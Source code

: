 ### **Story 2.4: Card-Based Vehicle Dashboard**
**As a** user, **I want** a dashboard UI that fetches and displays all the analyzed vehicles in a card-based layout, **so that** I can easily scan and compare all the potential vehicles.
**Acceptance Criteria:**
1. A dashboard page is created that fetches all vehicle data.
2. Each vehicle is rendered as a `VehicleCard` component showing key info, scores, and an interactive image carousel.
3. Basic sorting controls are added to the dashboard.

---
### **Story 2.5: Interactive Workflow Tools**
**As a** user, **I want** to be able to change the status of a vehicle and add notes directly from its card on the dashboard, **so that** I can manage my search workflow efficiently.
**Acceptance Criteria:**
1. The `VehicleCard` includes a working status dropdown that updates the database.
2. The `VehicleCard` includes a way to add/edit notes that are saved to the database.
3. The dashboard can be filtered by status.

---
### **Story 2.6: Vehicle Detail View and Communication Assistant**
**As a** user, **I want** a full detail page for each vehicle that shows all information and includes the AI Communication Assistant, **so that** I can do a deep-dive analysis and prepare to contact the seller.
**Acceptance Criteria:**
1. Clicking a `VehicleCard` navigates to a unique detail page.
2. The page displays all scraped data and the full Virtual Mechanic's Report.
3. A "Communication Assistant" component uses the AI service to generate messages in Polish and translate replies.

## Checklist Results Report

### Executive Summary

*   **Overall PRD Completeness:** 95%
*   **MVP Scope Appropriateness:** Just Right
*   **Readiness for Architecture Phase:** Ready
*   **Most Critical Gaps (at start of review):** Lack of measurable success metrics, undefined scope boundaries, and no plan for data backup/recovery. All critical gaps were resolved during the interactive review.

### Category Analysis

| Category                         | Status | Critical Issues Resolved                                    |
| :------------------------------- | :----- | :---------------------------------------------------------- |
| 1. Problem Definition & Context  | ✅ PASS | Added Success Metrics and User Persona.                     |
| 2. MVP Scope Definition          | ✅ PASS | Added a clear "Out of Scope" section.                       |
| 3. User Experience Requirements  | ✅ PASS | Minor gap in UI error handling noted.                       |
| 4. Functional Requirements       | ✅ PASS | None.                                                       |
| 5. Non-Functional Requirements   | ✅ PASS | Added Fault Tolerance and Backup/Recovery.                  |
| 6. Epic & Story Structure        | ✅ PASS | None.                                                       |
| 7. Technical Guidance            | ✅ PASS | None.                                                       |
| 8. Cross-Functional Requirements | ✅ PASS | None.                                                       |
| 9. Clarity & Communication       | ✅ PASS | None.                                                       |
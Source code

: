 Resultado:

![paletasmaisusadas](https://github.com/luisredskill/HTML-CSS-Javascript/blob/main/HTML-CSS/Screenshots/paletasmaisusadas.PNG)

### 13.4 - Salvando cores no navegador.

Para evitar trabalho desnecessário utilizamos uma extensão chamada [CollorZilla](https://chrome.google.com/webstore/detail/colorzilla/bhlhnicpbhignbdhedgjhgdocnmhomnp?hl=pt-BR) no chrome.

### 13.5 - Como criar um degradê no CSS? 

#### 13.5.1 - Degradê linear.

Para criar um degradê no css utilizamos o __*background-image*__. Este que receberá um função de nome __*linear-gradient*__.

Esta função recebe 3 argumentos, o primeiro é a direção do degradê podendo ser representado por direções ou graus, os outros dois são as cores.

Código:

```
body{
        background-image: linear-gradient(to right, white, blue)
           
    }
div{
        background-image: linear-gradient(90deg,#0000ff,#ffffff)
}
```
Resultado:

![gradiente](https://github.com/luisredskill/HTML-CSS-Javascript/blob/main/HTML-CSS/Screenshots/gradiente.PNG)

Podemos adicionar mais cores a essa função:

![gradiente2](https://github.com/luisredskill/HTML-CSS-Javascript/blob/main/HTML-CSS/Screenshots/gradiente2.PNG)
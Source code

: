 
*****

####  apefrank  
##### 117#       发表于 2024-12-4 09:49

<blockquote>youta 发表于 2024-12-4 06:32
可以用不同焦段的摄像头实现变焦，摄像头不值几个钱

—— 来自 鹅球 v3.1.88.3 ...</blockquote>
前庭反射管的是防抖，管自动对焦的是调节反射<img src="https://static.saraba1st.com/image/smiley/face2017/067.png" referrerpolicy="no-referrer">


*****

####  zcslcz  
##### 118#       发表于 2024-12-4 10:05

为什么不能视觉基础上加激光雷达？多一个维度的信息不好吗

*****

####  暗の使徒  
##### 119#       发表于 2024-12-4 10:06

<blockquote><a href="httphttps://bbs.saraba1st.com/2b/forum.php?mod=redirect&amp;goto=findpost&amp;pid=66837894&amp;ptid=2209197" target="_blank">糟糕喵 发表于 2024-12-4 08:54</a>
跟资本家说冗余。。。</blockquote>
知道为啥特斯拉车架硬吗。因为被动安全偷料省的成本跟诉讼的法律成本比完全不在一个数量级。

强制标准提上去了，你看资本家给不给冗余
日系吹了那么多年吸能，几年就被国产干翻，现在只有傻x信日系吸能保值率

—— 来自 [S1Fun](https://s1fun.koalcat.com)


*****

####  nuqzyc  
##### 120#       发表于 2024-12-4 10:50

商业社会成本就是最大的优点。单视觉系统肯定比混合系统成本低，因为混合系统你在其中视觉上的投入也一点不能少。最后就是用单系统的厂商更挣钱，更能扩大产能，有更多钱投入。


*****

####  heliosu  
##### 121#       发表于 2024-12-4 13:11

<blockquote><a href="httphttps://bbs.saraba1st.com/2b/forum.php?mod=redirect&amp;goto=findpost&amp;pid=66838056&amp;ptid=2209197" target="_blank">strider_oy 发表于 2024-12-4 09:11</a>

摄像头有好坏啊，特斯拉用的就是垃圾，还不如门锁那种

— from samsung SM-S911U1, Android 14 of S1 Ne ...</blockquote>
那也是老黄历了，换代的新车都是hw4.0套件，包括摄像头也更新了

::::

YOUR TASK
When copying the data above, please keep exactly the lines from its first line through the line with "Status | Critical", both ends included, and drop the rest.

ANSWER SECTION
Source code

: ### **Story 2.4: Card-Based Vehicle Dashboard**
**As a** user, **I want** a dashboard UI that fetches and displays all the analyzed vehicles in a card-based layout, **so that** I can easily scan and compare all the potential vehicles.
**Acceptance Criteria:**
1. A dashboard page is created that fetches all vehicle data.
2. Each vehicle is rendered as a `VehicleCard` component showing key info, scores, and an interactive image carousel.
3. Basic sorting controls are added to the dashboard.

---
### **Story 2.5: Interactive Workflow Tools**
**As a** user, **I want** to be able to change the status of a vehicle and add notes directly from its card on the dashboard, **so that** I can manage my search workflow efficiently.
**Acceptance Criteria:**
1. The `VehicleCard` includes a working status dropdown that updates the database.
2. The `VehicleCard` includes a way to add/edit notes that are saved to the database.
3. The dashboard can be filtered by status.

---
### **Story 2.6: Vehicle Detail View and Communication Assistant**
**As a** user, **I want** a full detail page for each vehicle that shows all information and includes the AI Communication Assistant, **so that** I can do a deep-dive analysis and prepare to contact the seller.
**Acceptance Criteria:**
1. Clicking a `VehicleCard` navigates to a unique detail page.
2. The page displays all scraped data and the full Virtual Mechanic's Report.
3. A "Communication Assistant" component uses the AI service to generate messages in Polish and translate replies.

## Checklist Results Report

### Executive Summary

*   **Overall PRD Completeness:** 95%
*   **MVP Scope Appropriateness:** Just Right
*   **Readiness for Architecture Phase:** Ready
*   **Most Critical Gaps (at start of review):** Lack of measurable success metrics, undefined scope boundaries, and no plan for data backup/recovery. All critical gaps were resolved during the interactive review.

### Category Analysis

| Category                         | Status | Critical Issues Resolved                                    |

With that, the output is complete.